▶ _WHAT TO PRODUCE_:
Track down each line below containing the string "articles" and copy it.

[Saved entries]
==============================

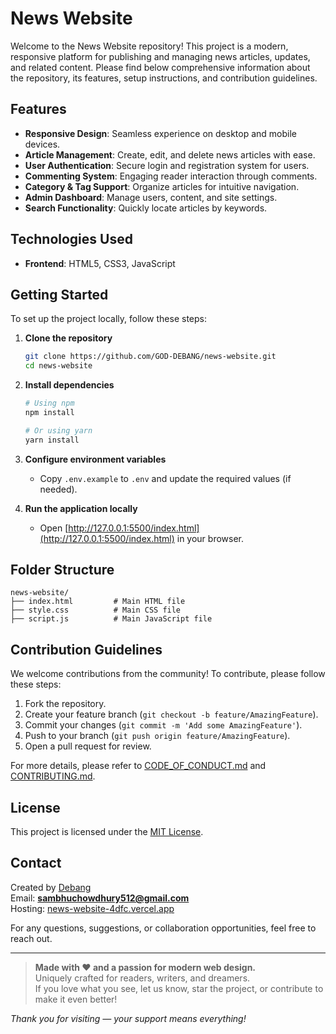 # News Website

Welcome to the News Website repository! This project is a modern, responsive platform for publishing and managing news articles, updates, and related content. Please find below comprehensive information about the repository, its features, setup instructions, and contribution guidelines.

## Features

- **Responsive Design**: Seamless experience on desktop and mobile devices.
- **Article Management**: Create, edit, and delete news articles with ease.
- **User Authentication**: Secure login and registration system for users.
- **Commenting System**: Engaging reader interaction through comments.
- **Category & Tag Support**: Organize articles for intuitive navigation.
- **Admin Dashboard**: Manage users, content, and site settings.
- **Search Functionality**: Quickly locate articles by keywords.

## Technologies Used

- **Frontend**: HTML5, CSS3, JavaScript

## Getting Started

To set up the project locally, follow these steps:

1. **Clone the repository**
    ```bash
    git clone https://github.com/GOD-DEBANG/news-website.git
    cd news-website
    ```

2. **Install dependencies**
    ```bash
    # Using npm
    npm install

    # Or using yarn
    yarn install
    ```

3. **Configure environment variables**
    - Copy `.env.example` to `.env` and update the required values (if needed).

4. **Run the application locally**
    - Open [http://127.0.0.1:5500/index.html](http://127.0.0.1:5500/index.html) in your browser.

## Folder Structure

```
news-website/
├── index.html         # Main HTML file
├── style.css          # Main CSS file
├── script.js          # Main JavaScript file
```

## Contribution Guidelines

We welcome contributions from the community! To contribute, please follow these steps:

1. Fork the repository.
2. Create your feature branch (`git checkout -b feature/AmazingFeature`).
3. Commit your changes (`git commit -m 'Add some AmazingFeature'`).
4. Push to your branch (`git push origin feature/AmazingFeature`).
5. Open a pull request for review.

For more details, please refer to [CODE_OF_CONDUCT.md](CODE_OF_CONDUCT.md) and [CONTRIBUTING.md](CONTRIBUTING.md).

## License

This project is licensed under the [MIT License](LICENSE).

## Contact

Created by [Debang](https://www.linkedin.com/in/debangchowdhury)  
Email: **sambhuchowdhury512@gmail.com**  
Hosting: [news-website-4dfc.vercel.app](https://news-website-4dfc.vercel.app/)  

For any questions, suggestions, or collaboration opportunities, feel free to reach out.

---

> **Made with ❤️ and a passion for modern web design.**  
> Uniquely crafted for readers, writers, and dreamers.  
> If you love what you see, let us know, star the project, or contribute to make it even better!

*Thank you for visiting — your support means everything!*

==============================

▶ _ANSWER TO THE EXERCISE_:
Welcome to the News Website repository! This project is a modern, responsive platform for publishing and managing news articles, updates, and related content. Please find below comprehensive information about the repository, its features, setup instructions, and contribution guidelines.
- **Article Management**: Create, edit, and delete news articles with ease.
- **Category & Tag Support**: Organize articles for intuitive navigation.
- **Search Functionality**: Quickly locate articles by keywords.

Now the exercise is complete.